ACTIVITY:
Write out, word for word, every line in the data below from the one containing "## Final comments" to the one containing "You have now", both of them included.

GIVEN RECORDS:
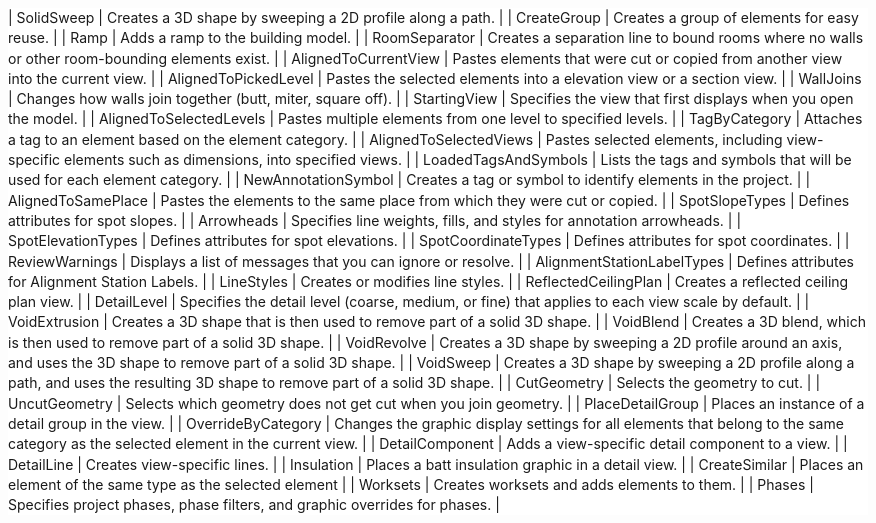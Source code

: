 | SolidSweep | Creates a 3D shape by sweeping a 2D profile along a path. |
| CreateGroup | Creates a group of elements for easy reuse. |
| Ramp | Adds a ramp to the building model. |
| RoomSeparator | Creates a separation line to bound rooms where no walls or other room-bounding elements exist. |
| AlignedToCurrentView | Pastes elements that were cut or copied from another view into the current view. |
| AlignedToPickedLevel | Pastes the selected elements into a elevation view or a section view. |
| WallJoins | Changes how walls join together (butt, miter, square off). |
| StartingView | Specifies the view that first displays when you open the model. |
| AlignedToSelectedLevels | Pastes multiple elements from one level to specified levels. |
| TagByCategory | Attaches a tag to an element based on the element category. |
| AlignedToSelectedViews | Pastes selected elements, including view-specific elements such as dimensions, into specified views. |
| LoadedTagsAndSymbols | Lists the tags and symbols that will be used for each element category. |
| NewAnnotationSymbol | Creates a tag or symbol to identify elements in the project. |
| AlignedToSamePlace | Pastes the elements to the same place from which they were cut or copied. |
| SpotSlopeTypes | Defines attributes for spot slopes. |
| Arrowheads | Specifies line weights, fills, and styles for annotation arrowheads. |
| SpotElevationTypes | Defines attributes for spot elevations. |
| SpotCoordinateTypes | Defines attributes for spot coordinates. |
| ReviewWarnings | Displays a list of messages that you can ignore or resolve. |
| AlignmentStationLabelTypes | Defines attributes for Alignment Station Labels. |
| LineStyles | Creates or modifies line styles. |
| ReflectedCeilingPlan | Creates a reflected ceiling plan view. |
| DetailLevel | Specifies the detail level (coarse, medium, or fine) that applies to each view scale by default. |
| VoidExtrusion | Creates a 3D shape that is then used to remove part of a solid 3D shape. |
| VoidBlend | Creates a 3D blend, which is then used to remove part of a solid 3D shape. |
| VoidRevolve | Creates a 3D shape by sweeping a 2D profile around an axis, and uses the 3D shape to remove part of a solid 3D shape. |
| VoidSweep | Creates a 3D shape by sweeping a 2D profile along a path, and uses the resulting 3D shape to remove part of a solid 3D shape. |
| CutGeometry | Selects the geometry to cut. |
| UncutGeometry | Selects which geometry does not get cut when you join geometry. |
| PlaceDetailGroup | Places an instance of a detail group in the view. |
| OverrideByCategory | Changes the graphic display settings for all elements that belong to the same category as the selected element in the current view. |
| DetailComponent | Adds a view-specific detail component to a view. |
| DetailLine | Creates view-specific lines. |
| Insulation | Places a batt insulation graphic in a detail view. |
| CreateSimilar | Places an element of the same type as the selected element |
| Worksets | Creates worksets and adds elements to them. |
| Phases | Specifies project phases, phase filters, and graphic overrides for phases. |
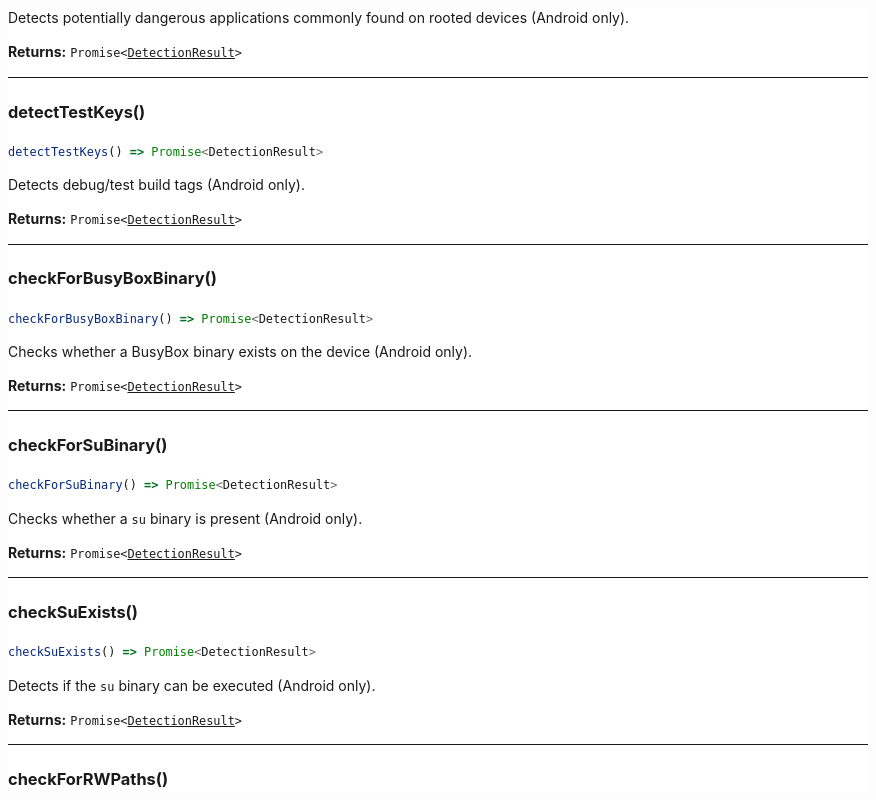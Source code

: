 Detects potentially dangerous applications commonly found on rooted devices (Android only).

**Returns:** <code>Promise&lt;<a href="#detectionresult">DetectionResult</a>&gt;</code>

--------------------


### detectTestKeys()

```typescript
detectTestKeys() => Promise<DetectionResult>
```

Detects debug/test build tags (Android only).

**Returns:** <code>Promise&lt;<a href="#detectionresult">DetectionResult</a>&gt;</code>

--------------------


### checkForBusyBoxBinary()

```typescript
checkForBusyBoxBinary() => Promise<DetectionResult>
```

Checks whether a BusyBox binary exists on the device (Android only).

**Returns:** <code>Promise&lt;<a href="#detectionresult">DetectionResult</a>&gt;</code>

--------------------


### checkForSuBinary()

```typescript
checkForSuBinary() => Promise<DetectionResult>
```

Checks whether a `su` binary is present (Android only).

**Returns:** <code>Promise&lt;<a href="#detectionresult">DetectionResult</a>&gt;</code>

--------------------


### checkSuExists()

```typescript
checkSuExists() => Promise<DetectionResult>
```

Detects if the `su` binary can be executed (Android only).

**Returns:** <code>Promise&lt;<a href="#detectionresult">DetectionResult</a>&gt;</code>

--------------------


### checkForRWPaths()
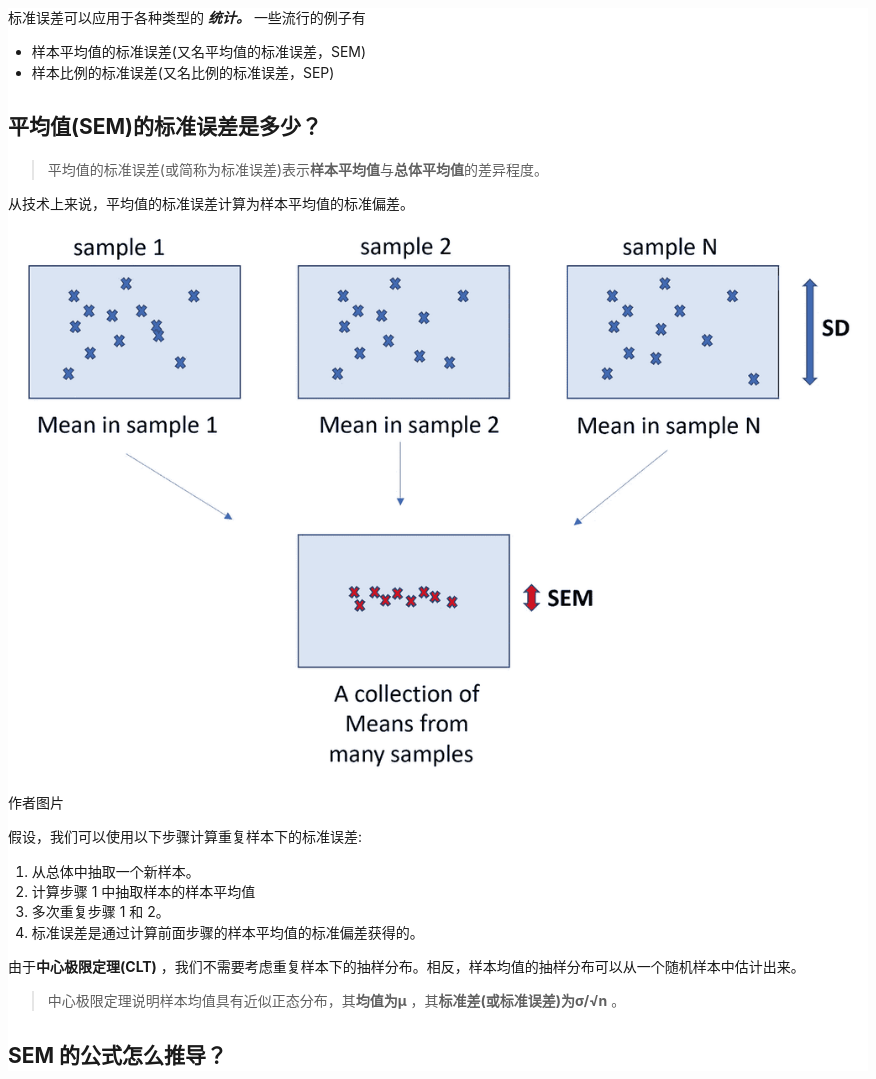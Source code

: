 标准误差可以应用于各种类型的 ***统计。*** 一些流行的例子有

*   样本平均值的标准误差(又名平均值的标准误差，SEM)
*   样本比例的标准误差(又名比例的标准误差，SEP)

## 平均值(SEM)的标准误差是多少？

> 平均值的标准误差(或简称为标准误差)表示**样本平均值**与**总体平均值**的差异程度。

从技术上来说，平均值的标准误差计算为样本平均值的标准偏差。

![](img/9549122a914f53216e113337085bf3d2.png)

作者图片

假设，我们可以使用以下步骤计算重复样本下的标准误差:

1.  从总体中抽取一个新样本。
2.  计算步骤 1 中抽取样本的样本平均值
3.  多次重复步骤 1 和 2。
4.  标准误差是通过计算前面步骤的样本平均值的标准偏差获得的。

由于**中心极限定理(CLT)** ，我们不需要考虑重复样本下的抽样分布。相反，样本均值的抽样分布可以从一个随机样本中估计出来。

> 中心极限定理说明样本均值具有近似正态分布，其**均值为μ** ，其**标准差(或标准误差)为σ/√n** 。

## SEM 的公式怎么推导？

---

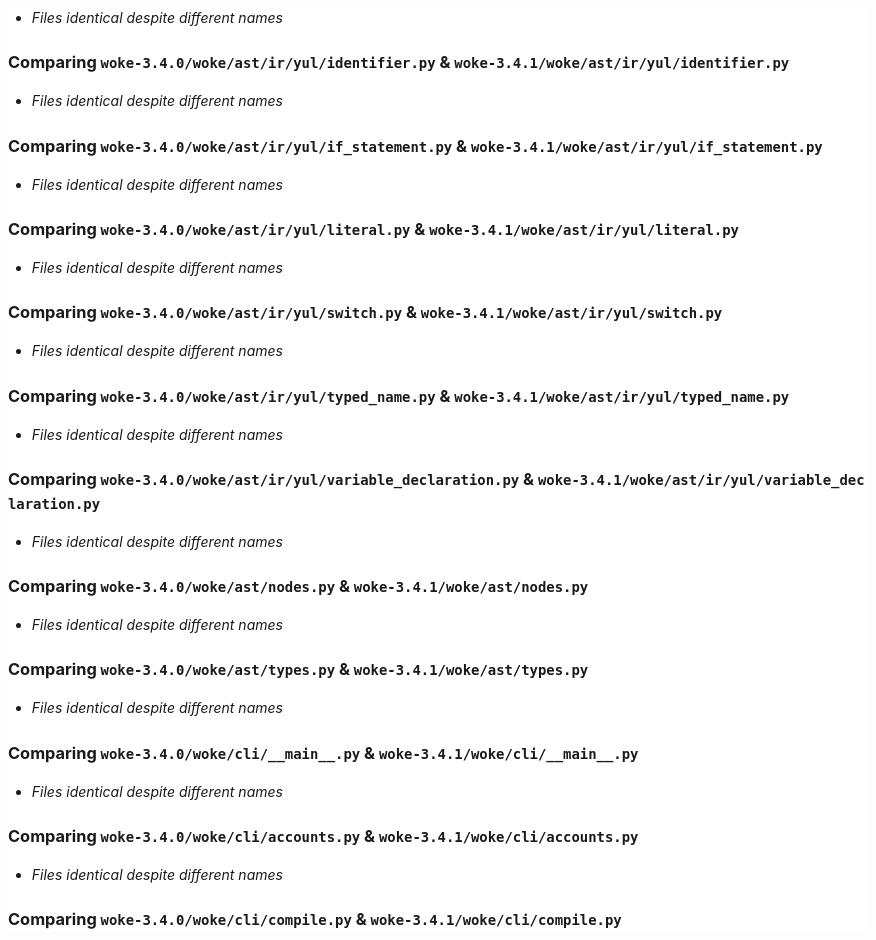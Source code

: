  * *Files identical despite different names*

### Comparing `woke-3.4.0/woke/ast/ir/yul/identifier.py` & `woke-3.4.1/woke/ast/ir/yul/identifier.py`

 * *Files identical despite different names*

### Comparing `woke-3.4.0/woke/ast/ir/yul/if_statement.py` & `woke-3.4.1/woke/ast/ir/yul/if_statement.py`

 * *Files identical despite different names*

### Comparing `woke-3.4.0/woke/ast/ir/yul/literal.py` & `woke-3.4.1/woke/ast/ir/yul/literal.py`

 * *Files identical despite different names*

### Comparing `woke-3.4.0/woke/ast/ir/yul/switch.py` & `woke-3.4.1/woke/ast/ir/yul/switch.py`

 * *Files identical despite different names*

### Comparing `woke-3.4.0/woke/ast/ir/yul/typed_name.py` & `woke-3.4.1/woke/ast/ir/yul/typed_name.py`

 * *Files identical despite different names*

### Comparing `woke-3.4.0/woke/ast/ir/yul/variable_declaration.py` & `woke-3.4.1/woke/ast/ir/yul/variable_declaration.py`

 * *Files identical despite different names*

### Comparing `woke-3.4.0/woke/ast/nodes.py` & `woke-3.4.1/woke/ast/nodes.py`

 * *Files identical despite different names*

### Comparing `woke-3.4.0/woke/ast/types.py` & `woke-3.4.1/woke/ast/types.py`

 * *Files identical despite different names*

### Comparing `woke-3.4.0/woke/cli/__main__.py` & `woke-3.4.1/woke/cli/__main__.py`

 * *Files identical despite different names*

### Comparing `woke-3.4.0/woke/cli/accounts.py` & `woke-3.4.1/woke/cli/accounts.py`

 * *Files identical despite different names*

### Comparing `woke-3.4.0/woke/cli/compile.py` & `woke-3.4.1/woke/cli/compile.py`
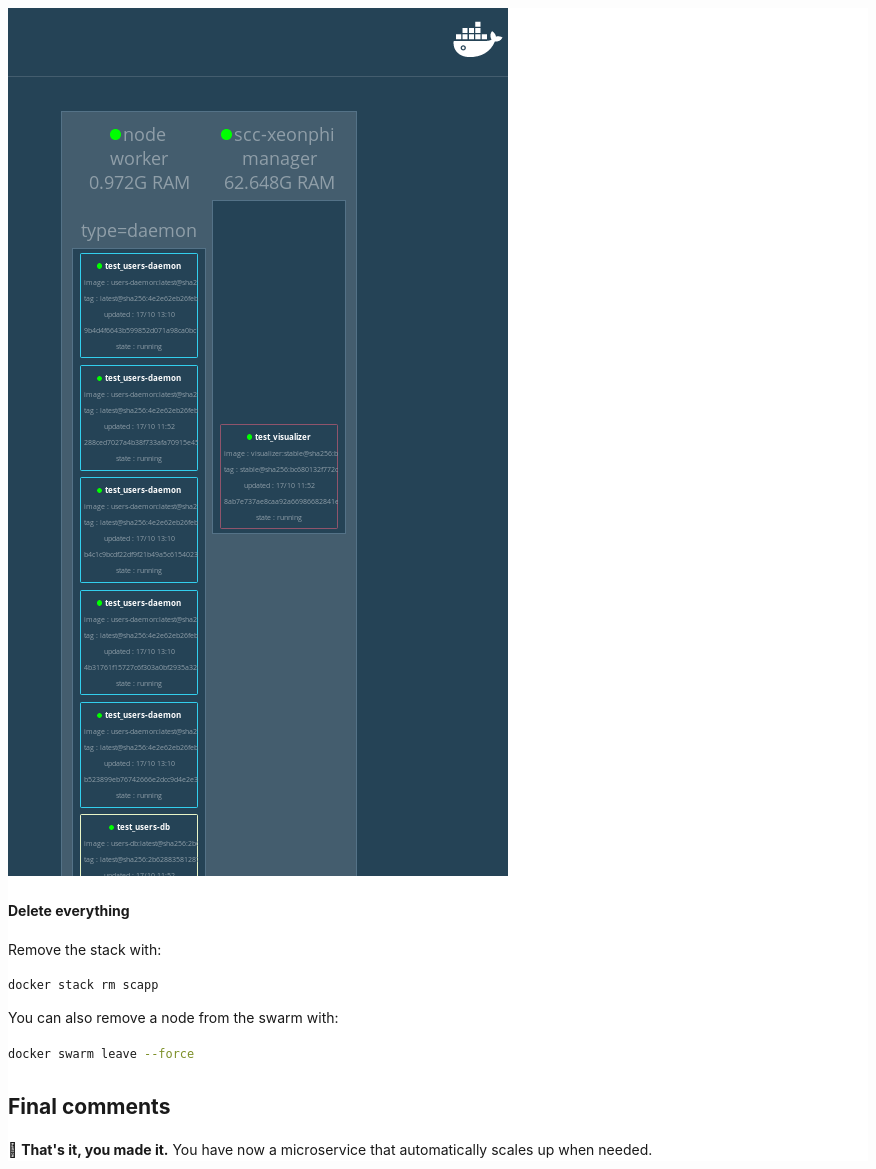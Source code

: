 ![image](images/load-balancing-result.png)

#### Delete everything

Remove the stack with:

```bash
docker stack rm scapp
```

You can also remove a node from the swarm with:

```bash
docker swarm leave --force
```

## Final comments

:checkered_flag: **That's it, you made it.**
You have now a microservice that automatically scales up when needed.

...

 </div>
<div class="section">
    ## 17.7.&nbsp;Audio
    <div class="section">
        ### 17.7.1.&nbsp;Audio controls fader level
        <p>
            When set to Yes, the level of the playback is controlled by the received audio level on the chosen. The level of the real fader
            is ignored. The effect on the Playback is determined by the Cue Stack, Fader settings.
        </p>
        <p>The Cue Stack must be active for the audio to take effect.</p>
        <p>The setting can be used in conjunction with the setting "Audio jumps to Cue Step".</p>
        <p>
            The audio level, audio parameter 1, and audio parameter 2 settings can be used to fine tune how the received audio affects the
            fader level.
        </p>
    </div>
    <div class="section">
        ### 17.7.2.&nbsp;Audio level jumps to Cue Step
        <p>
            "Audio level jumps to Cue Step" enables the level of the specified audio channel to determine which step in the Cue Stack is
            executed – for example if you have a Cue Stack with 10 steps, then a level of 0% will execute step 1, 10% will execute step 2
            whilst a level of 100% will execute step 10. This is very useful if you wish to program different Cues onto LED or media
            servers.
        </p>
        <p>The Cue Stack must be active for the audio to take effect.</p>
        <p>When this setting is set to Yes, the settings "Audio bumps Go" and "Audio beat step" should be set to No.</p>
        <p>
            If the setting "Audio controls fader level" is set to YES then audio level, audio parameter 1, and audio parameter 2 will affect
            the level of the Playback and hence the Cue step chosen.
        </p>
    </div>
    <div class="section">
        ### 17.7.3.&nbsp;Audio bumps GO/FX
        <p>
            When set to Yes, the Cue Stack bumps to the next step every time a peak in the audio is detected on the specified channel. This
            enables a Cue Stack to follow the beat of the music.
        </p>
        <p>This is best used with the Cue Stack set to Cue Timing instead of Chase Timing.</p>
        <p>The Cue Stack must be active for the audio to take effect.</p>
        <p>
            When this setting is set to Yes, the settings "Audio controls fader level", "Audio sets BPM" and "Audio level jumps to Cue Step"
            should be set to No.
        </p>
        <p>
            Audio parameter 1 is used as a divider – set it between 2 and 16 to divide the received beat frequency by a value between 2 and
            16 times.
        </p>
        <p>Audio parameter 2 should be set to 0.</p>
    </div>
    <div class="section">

EXERCISE RESPONSE:
## Final comments

:checkered_flag: **That's it, you made it.**
You have now a microservice that automatically scales up when needed.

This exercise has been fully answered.